In our study, the patients with higher APAIS-values did not have significantly higher postoperative VAS-p scores but were more frequently not satisfied with the results of the treatment. Associations between preoperative anxiety and chronic postsurgical pain after LD has been described by several authors [9,11,15], however, Hegarty et al. [12] did not find a significant correlation between anxiety and postsurgical pain [12], and Laufenberg- Feldmann et al. [23] did not find evidence for the presence of anxiety before disc surgery as a prognostic factor for ongoing pain and regular postoperative intake of analgesics [23]. Postoperative patient satisfaction has become a central metric for measuring the quality of care after spine surgery and various factors have been suggested as influencing eventual satisfaction, however, it is still not clear why some patients are not satisfied with the treatment results. Ehlers et al. [24] found that more than half of the patients with no improvement or worse outcomes in pain or function after lumbar spine surgery were satisfied with their surgery, which suggested that satisfaction ratings may be based on non-clinical aspects of care [24]. Rönnberg et al. [25] found that patients with preoperative positive expectations on work return and realistic expectations on pain and physical recovery had a greater chance to be satisfied with the surgical results after lumbar disc herniation, as compared to patients with negative and/or unrealistic expectations [25].
Several limitations should be considered in interpreting our findings. First of all, the study focused on analyzing the effect of preoperative anxiety on postoperative satisfaction and clinical outcome, but the psychological status of patients after surgery was not evaluated. Secondly, we have used global assessment of satisfaction with the treatment outcome, which can mask specific dissatisfactions, and utilization of multi-item measures should be recommended. Furthermore, the results may not be generalizable to other surgical populations and other surgical centers. Variations in the anxiety measurement methods may also create certain differences between different studies.

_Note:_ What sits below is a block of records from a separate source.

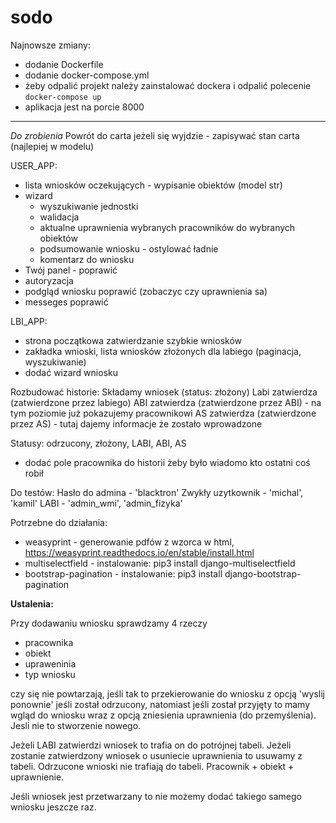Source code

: # sodo


Najnowsze zmiany:
- dodanie Dockerfile 
- dodanie docker-compose.yml
- żeby odpalić projekt należy zainstalować dockera i odpalić polecenie `docker-compose up`
- aplikacja jest na porcie 8000


--------------------------





<i>Do zrobienia</i>
Powrót do carta jeżeli się wyjdzie - zapisywać stan carta (najlepiej w modelu)

USER_APP:
- lista wniosków oczekujących - wypisanie obiektów (model str)
- wizard
	- wyszukiwanie jednostki
	- walidacja
	- aktualne uprawnienia wybranych pracowników do wybranych obiektów
	- podsumowanie wniosku - ostylować ładnie
	- komentarz do wniosku
- Twój panel - poprawić 
- autoryzacja
- podgląd wniosku poprawić (zobaczyc czy uprawnienia sa)
- messeges poprawić


LBI_APP:
- strona początkowa zatwierdzanie szybkie wniosków
- zakładka wnioski, lista wniosków złożonych dla labiego (paginacja, wyszukiwanie)
- dodać wizard wniosku

Rozbudować historie:
Składamy wniosek (status: złożony)
Labi zatwierdza (zatwierdzone przez labiego)
ABI zatwierdza (zatwierdzone przez ABI) - na tym poziomie już pokazujemy pracownikowi
AS zatwierdza (zatwierdzone przez AS) - tutaj dajemy informacje że zostało wprowadzone

Statusy: odrzucony, złożony, LABI, ABI, AS

+ dodać pole pracownika do historii żeby było wiadomo kto ostatni coś robił



Do testów:
Hasło do admina - 'blacktron'
Zwykły uzytkownik - 'michal', 'kamil'
LABI - 'admin_wmi', 'admin_fizyka'

Potrzebne do działania:
- weasyprint - generowanie pdfów z wzorca w html, https://weasyprint.readthedocs.io/en/stable/install.html
- multiselectfield - instalowanie: pip3 install django-multiselectfield
- bootstrap-pagination - instalowanie: pip3 install django-bootstrap-pagination


<b>Ustalenia:</b>

Przy dodawaniu wniosku sprawdzamy 4 rzeczy
- pracownika
- obiekt 
- upraweninia
- typ wniosku

czy się nie powtarzają, jeśli tak to przekierowanie do wniosku z opcją 'wyslij ponownie' jeśli został odrzucony, natomiast jeśli został przyjęty to mamy wgląd do wniosku wraz z opcją zniesienia uprawnienia (do przemyślenia). Jesli nie to stworzenie nowego. 

Jeżeli LABI zatwierdzi wniosek to trafia on do potrójnej tabeli. Jeżeli zostanie zatwierdzony wniosek o usuniecie uprawnienia to usuwamy z tabeli. Odrzucone wnioski nie trafiają do tabeli.
Pracownik + obiekt + uprawnienie.

Jeśli wniosek jest przetwarzany to nie możemy dodać takiego samego wniosku jeszcze raz. 
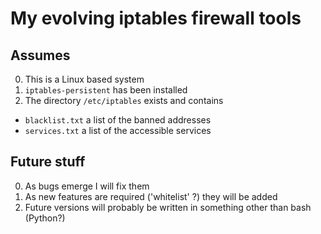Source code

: # My evolving iptables firewall tools

## Assumes

0. This is a Linux based system
0. `iptables-persistent` has been installed
0. The directory `/etc/iptables` exists and contains
  -  `blacklist.txt` a list of the banned addresses
  -  `services.txt` a list of the accessible services

## Future stuff

0. As bugs emerge I will fix them
0. As new features are required ('whitelist' ?) they will be added
0. Future versions will probably be written in something other than bash (Python?)
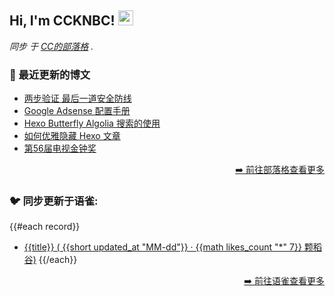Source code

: <h2>Hi, I'm CCKNBC! <img src="https://github.githubassets.com/images/mona-whisper.gif" height="24" /></h2>

<p><em>同步 于 <a href="https://blog.ccknbc.cc">CC的部落格</a> . </em>

### 📕 最近更新的博文

<!-- BLOG-POST-LIST:START -->
- [两步验证 最后一道安全防线](https://blog.ccknbc.cc/posts/2fa-last-security-line/)
- [Google Adsense 配置手册](https://blog.ccknbc.cc/posts/google-adsense-configuration-manual/)
- [Hexo Butterfly Algolia 搜索的使用](https://blog.ccknbc.cc/posts/hexo-butterfly-algolia/)
- [如何优雅隐藏 Hexo 文章](https://blog.ccknbc.cc/posts/how-to-hide-hexo-articles-gracefully/)
- [第56届电视金钟奖](https://blog.ccknbc.cc/posts/56th-golden-bell-awards/)
<!-- BLOG-POST-LIST:END -->

<p align="right"><a href="https://blog.ccknbc.cc">➡️ 前往部落格查看更多</a></p>

### 🐦 同步更新于语雀:

{{#each record}}
  - [{{title}} ( {{short updated_at "MM-dd"}} · {{math likes_count "*" 7}} 颗稻谷)](https://yuque.com/{{@root.namespace}}/{{slug}})
{{/each}}

<p align="right"><a href="https://www.yuque.com/ccknbc/blog">➡️ 前往语雀查看更多</a></p>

We can conclude that the patients undergoing LD present high levels of preoperative anxiety, especially related to surgery. As anxiety is related to dissatisfaction with treatment results, awareness, and proper preoperative screening are indicated in patients scheduled for LD. Additional preoperative educational information could be important to diminish perioperative anxiety. Further studies should be concentrating on the development of supportive measures and treatment of preoperative anxiety before LD.